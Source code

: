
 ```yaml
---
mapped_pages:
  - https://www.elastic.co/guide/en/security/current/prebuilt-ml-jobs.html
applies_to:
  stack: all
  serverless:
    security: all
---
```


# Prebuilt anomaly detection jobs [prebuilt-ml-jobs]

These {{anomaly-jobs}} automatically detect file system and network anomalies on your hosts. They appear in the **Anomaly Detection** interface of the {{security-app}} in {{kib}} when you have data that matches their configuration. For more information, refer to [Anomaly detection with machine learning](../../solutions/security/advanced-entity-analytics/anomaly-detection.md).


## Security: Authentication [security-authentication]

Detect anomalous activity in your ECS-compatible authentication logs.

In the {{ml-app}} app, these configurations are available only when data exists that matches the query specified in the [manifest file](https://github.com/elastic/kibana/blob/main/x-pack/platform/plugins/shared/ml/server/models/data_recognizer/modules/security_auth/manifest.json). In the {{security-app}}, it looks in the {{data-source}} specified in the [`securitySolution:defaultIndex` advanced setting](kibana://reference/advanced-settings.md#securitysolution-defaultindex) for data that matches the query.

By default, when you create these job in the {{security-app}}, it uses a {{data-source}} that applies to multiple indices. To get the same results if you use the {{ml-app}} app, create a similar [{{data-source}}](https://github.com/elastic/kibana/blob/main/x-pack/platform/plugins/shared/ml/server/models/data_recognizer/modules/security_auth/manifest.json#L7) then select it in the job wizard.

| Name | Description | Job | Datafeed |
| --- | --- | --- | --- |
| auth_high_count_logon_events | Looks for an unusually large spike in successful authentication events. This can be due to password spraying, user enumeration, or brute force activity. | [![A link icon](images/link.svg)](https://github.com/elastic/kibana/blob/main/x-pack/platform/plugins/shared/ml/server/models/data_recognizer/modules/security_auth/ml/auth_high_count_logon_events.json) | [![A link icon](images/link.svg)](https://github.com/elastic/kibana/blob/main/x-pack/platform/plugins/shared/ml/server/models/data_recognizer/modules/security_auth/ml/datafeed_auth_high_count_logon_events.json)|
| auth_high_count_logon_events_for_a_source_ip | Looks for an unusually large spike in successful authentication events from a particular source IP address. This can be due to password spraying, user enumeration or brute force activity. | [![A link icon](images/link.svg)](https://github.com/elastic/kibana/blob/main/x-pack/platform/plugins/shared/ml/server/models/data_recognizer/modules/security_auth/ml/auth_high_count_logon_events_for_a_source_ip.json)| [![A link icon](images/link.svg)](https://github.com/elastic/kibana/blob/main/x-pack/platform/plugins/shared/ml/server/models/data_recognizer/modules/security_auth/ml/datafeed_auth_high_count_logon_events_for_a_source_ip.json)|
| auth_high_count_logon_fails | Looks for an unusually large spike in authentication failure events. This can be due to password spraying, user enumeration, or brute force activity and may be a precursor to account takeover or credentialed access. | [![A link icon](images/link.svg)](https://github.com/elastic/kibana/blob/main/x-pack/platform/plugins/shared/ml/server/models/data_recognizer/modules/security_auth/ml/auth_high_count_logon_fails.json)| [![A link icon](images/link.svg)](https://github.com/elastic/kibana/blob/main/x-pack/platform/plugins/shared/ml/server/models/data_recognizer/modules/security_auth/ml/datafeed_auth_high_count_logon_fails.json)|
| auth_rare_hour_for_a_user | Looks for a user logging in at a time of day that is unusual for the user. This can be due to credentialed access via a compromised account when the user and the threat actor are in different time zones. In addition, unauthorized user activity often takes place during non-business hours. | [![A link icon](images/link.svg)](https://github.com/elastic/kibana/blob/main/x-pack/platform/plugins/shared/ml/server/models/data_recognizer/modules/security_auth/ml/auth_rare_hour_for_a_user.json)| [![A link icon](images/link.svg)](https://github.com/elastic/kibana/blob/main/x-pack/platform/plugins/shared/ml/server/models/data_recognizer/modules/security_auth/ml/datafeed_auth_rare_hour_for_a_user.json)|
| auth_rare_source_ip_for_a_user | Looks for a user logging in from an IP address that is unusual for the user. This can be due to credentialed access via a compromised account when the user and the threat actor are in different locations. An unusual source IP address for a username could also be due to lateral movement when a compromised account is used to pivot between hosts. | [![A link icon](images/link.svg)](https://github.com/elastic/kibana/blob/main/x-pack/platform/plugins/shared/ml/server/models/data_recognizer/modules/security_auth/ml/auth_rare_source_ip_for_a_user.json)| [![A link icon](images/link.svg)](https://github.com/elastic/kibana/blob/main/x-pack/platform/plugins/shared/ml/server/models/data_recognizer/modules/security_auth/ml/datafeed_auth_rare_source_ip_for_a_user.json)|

***

* REQUIRED WORK
Using the listing above, transcribe every entry exactly.

* EXERCISE RESULT
Source code

:
 ```yaml
---
mapped_pages:
  - https://www.elastic.co/guide/en/security/current/prebuilt-ml-jobs.html
applies_to:
  stack: all
  serverless:
    security: all
---
```


# Prebuilt anomaly detection jobs [prebuilt-ml-jobs]

These {{anomaly-jobs}} automatically detect file system and network anomalies on your hosts. They appear in the **Anomaly Detection** interface of the {{security-app}} in {{kib}} when you have data that matches their configuration. For more information, refer to [Anomaly detection with machine learning](../../solutions/security/advanced-entity-analytics/anomaly-detection.md).


## Security: Authentication [security-authentication]

Detect anomalous activity in your ECS-compatible authentication logs.

In the {{ml-app}} app, these configurations are available only when data exists that matches the query specified in the [manifest file](https://github.com/elastic/kibana/blob/main/x-pack/platform/plugins/shared/ml/server/models/data_recognizer/modules/security_auth/manifest.json). In the {{security-app}}, it looks in the {{data-source}} specified in the [`securitySolution:defaultIndex` advanced setting](kibana://reference/advanced-settings.md#securitysolution-defaultindex) for data that matches the query.

By default, when you create these job in the {{security-app}}, it uses a {{data-source}} that applies to multiple indices. To get the same results if you use the {{ml-app}} app, create a similar [{{data-source}}](https://github.com/elastic/kibana/blob/main/x-pack/platform/plugins/shared/ml/server/models/data_recognizer/modules/security_auth/manifest.json#L7) then select it in the job wizard.

| Name | Description | Job | Datafeed |
| --- | --- | --- | --- |
| auth_high_count_logon_events | Looks for an unusually large spike in successful authentication events. This can be due to password spraying, user enumeration, or brute force activity. | [![A link icon](images/link.svg)](https://github.com/elastic/kibana/blob/main/x-pack/platform/plugins/shared/ml/server/models/data_recognizer/modules/security_auth/ml/auth_high_count_logon_events.json) | [![A link icon](images/link.svg)](https://github.com/elastic/kibana/blob/main/x-pack/platform/plugins/shared/ml/server/models/data_recognizer/modules/security_auth/ml/datafeed_auth_high_count_logon_events.json)|
| auth_high_count_logon_events_for_a_source_ip | Looks for an unusually large spike in successful authentication events from a particular source IP address. This can be due to password spraying, user enumeration or brute force activity. | [![A link icon](images/link.svg)](https://github.com/elastic/kibana/blob/main/x-pack/platform/plugins/shared/ml/server/models/data_recognizer/modules/security_auth/ml/auth_high_count_logon_events_for_a_source_ip.json)| [![A link icon](images/link.svg)](https://github.com/elastic/kibana/blob/main/x-pack/platform/plugins/shared/ml/server/models/data_recognizer/modules/security_auth/ml/datafeed_auth_high_count_logon_events_for_a_source_ip.json)|
| auth_high_count_logon_fails | Looks for an unusually large spike in authentication failure events. This can be due to password spraying, user enumeration, or brute force activity and may be a precursor to account takeover or credentialed access. | [![A link icon](images/link.svg)](https://github.com/elastic/kibana/blob/main/x-pack/platform/plugins/shared/ml/server/models/data_recognizer/modules/security_auth/ml/auth_high_count_logon_fails.json)| [![A link icon](images/link.svg)](https://github.com/elastic/kibana/blob/main/x-pack/platform/plugins/shared/ml/server/models/data_recognizer/modules/security_auth/ml/datafeed_auth_high_count_logon_fails.json)|
| auth_rare_hour_for_a_user | Looks for a user logging in at a time of day that is unusual for the user. This can be due to credentialed access via a compromised account when the user and the threat actor are in different time zones. In addition, unauthorized user activity often takes place during non-business hours. | [![A link icon](images/link.svg)](https://github.com/elastic/kibana/blob/main/x-pack/platform/plugins/shared/ml/server/models/data_recognizer/modules/security_auth/ml/auth_rare_hour_for_a_user.json)| [![A link icon](images/link.svg)](https://github.com/elastic/kibana/blob/main/x-pack/platform/plugins/shared/ml/server/models/data_recognizer/modules/security_auth/ml/datafeed_auth_rare_hour_for_a_user.json)|
| auth_rare_source_ip_for_a_user | Looks for a user logging in from an IP address that is unusual for the user. This can be due to credentialed access via a compromised account when the user and the threat actor are in different locations. An unusual source IP address for a username could also be due to lateral movement when a compromised account is used to pivot between hosts. | [![A link icon](images/link.svg)](https://github.com/elastic/kibana/blob/main/x-pack/platform/plugins/shared/ml/server/models/data_recognizer/modules/security_auth/ml/auth_rare_source_ip_for_a_user.json)| [![A link icon](images/link.svg)](https://github.com/elastic/kibana/blob/main/x-pack/platform/plugins/shared/ml/server/models/data_recognizer/modules/security_auth/ml/datafeed_auth_rare_source_ip_for_a_user.json)|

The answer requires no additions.